Overview
This lecture covers the types of muscle tissue, their features, and a detailed explanation of how skeletal muscle contraction works at the cellular level.
Types of Muscle Tissue
- Three muscle tissue types: cardiac, smooth, and skeletal.
- Cardiac muscle is found in the heart, is striated, branched, sometimes has two nuclei, and contains intercalated discs; control is involuntary.
- Smooth muscle is non-striated, spindle-shaped, single nucleus, found in organs like the digestive system and blood vessels; control is involuntary.
- Skeletal muscle is striated, multinucleated, long cylinders, attaches to bone or skin, and is under voluntary control.
Muscle Tissue Characteristics
- All muscle tissues are extensible (can stretch), elastic (return to original shape), excitable (respond to stimuli), and contractile (can shorten to produce force).
Structure of Skeletal Muscle
- Skeletal muscles are made of muscle fibers (cells), which contain many myofibrils.
- Myofibrils are composed of repeating units called sarcomeres, which create the striated appearance.

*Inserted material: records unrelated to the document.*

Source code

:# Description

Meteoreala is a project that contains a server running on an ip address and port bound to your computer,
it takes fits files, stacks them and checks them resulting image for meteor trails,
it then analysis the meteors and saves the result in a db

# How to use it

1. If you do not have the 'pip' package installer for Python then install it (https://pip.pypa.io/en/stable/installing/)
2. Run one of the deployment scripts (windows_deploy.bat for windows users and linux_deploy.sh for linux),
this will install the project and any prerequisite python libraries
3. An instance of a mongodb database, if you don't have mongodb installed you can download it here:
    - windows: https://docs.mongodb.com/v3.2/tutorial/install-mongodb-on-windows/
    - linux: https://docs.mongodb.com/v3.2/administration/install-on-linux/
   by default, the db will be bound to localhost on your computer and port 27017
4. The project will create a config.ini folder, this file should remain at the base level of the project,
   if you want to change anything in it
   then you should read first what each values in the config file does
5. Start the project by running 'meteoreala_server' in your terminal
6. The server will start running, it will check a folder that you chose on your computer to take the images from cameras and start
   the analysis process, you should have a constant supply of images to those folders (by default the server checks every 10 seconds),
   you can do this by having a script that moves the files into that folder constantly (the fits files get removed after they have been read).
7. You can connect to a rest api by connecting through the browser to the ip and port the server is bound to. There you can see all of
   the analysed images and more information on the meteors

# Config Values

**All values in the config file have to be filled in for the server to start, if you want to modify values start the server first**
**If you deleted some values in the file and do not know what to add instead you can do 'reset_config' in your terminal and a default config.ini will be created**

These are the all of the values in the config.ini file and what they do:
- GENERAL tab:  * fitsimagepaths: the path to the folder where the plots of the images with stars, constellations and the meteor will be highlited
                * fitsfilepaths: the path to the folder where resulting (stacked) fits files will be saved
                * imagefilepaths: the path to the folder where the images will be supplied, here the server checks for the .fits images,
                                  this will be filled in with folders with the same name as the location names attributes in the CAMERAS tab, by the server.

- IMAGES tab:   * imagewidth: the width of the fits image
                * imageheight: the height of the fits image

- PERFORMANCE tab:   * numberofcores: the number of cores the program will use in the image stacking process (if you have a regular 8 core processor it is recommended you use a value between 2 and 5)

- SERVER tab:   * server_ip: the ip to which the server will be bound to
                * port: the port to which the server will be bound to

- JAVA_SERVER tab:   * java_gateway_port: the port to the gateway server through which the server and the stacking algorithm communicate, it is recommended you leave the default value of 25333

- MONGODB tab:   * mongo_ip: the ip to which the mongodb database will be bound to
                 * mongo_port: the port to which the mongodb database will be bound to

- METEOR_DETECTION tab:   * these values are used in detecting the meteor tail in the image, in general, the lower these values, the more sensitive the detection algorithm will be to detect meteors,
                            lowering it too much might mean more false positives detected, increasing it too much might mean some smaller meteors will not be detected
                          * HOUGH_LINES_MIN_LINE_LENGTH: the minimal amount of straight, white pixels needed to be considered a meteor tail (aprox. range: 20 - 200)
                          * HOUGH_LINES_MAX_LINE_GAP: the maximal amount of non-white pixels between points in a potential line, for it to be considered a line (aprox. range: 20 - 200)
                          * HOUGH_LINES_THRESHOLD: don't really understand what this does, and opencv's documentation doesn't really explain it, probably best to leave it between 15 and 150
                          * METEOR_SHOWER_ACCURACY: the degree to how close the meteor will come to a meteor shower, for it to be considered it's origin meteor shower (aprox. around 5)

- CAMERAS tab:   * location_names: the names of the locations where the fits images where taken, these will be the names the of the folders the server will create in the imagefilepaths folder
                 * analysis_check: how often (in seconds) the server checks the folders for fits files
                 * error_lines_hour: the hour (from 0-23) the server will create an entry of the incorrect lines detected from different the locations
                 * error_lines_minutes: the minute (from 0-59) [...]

- Muscles attach to bones at two points: origin (fixed) and insertion (moves).
- Agonists (prime movers) produce movement; antagonists oppose action.

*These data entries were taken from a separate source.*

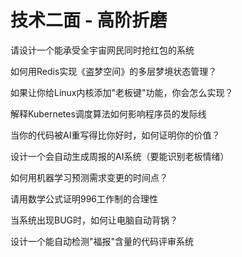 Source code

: # 技术二面 - 高阶折磨

请设计一个能承受全宇宙网民同时抢红包的系统

如何用Redis实现《盗梦空间》的多层梦境状态管理？

如果让你给Linux内核添加"老板键"功能，你会怎么实现？

解释Kubernetes调度算法如何影响程序员的发际线

当你的代码被AI重写得比你好时，如何证明你的价值？

设计一个会自动生成周报的AI系统（要能识别老板情绪）

如何用机器学习预测需求变更的时间点？

请用数学公式证明996工作制的合理性

当系统出现BUG时，如何让电脑自动背锅？

设计一个能自动检测"福报"含量的代码评审系统

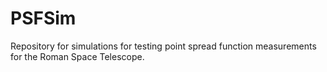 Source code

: # PSFSim

Repository for simulations for testing point spread function measurements for the Roman Space Telescope. 
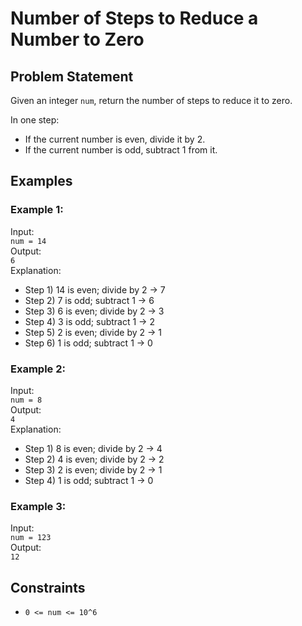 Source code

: # Number of Steps to Reduce a Number to Zero

## Problem Statement

Given an integer `num`, return the number of steps to reduce it to zero.

In one step:
- If the current number is even, divide it by 2.
- If the current number is odd, subtract 1 from it.

## Examples

### Example 1:
Input:  
`num = 14`  
Output:  
`6`  
Explanation:  
- Step 1) 14 is even; divide by 2 → 7  
- Step 2) 7 is odd; subtract 1 → 6  
- Step 3) 6 is even; divide by 2 → 3  
- Step 4) 3 is odd; subtract 1 → 2  
- Step 5) 2 is even; divide by 2 → 1  
- Step 6) 1 is odd; subtract 1 → 0

### Example 2:
Input:  
`num = 8`  
Output:  
`4`  
Explanation:  
- Step 1) 8 is even; divide by 2 → 4  
- Step 2) 4 is even; divide by 2 → 2  
- Step 3) 2 is even; divide by 2 → 1  
- Step 4) 1 is odd; subtract 1 → 0

### Example 3:
Input:  
`num = 123`  
Output:  
`12`

## Constraints

- `0 <= num <= 10^6`
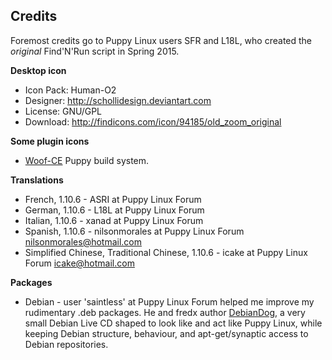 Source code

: ## Credits

Foremost credits go to Puppy Linux users SFR and L18L, who created the _original_ Find'N'Run script in Spring 2015.

**Desktop icon**

 * Icon Pack: Human-O2
 * Designer: http://schollidesign.deviantart.com
 * License: GNU/GPL
 * Download: http://findicons.com/icon/94185/old_zoom_original

**Some plugin icons**

 * [Woof-CE](https://github.com/puppylinux-woof-CE/woof-CE/tree/testing/woof-code/rootfs-skeleton/usr/share/pixmaps/puppy)
   Puppy build system.

**Translations**

 * French, 1.10.6 - ASRI at Puppy Linux Forum
 * German, 1.10.6 - L18L at Puppy Linux Forum
 * Italian, 1.10.6 - xanad at Puppy Linux Forum
 * Spanish, 1.10.6 - nilsonmorales at Puppy Linux Forum
   nilsonmorales@hotmail.com
 * Simplified Chinese, Traditional Chinese, 1.10.6 - icake at Puppy Linux Forum
   icake@hotmail.com

**Packages**

 * Debian - user 'saintless' at Puppy Linux Forum helped me improve
   my rudimentary .deb packages. He and fredx author
   [DebianDog](http://www.murga-linux.com/puppy/viewtopic.php?t=93225),
   a very small Debian Live CD shaped to look like and act like Puppy Linux,
   while keeping Debian structure, behaviour, and apt-get/synaptic
   access to Debian repositories.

The Sarcomere and Contraction
- Sarcomeres contain thin (actin) and thick (myosin) filaments.
- Thin filaments (actin) attach to Z lines; thick filaments (myosin) are held by M lines.
- Muscle contraction occurs when sarcomeres shorten due to sliding of thin and thick filaments past each other.
- Myosin has heads that bind to actin, forming cross bridges.
The Sliding Filament Model
- Myosin heads hydrolyze ATP to bind to actin, perform a power stroke to pull actin, and release ADP and phosphate.
- A new ATP binds to myosin, allowing it to detach from actin.
- ATP is essential for both contraction and relaxation; lack of ATP causes rigor mortis.
Regulation of Contraction
- Tropomyosin blocks myosin binding sites on actin, preventing contraction.
- Troponin complex, upon binding calcium ions, moves tropomyosin to expose binding sites.
- Neuronal stimulation releases calcium ions, triggering contraction.
Key Terms & Definitions
- Striated — having a striped appearance due to sarcomere arrangement.
- Extensibility — tissue can be stretched.
- Elasticity — tissue returns to original length.
- Excitability — ability to respond to electrical stimuli.
- Contractility — ability to shorten and produce force.
- Sarcomere — the basic contractile unit in muscle fibers.
- Actin — thin filament protein in sarcomeres.
- Myosin — thick filament protein in sarcomeres.
- Cross bridge — connection formed between myosin head and actin.
- Tropomyosin — protein blocking binding sites on actin.
- Troponin — regulatory protein complex that binds calcium and moves tropomyosin.
- ATP (Adenosine Triphosphate) — energy molecule needed for muscle contraction and relaxation.
Action Items / Next Steps
- Review diagrams of skeletal muscle to learn names and locations.
- Study the sliding filament model and the role of regulatory proteins in contraction.
- Check root word definitions for common muscle names for easier identification.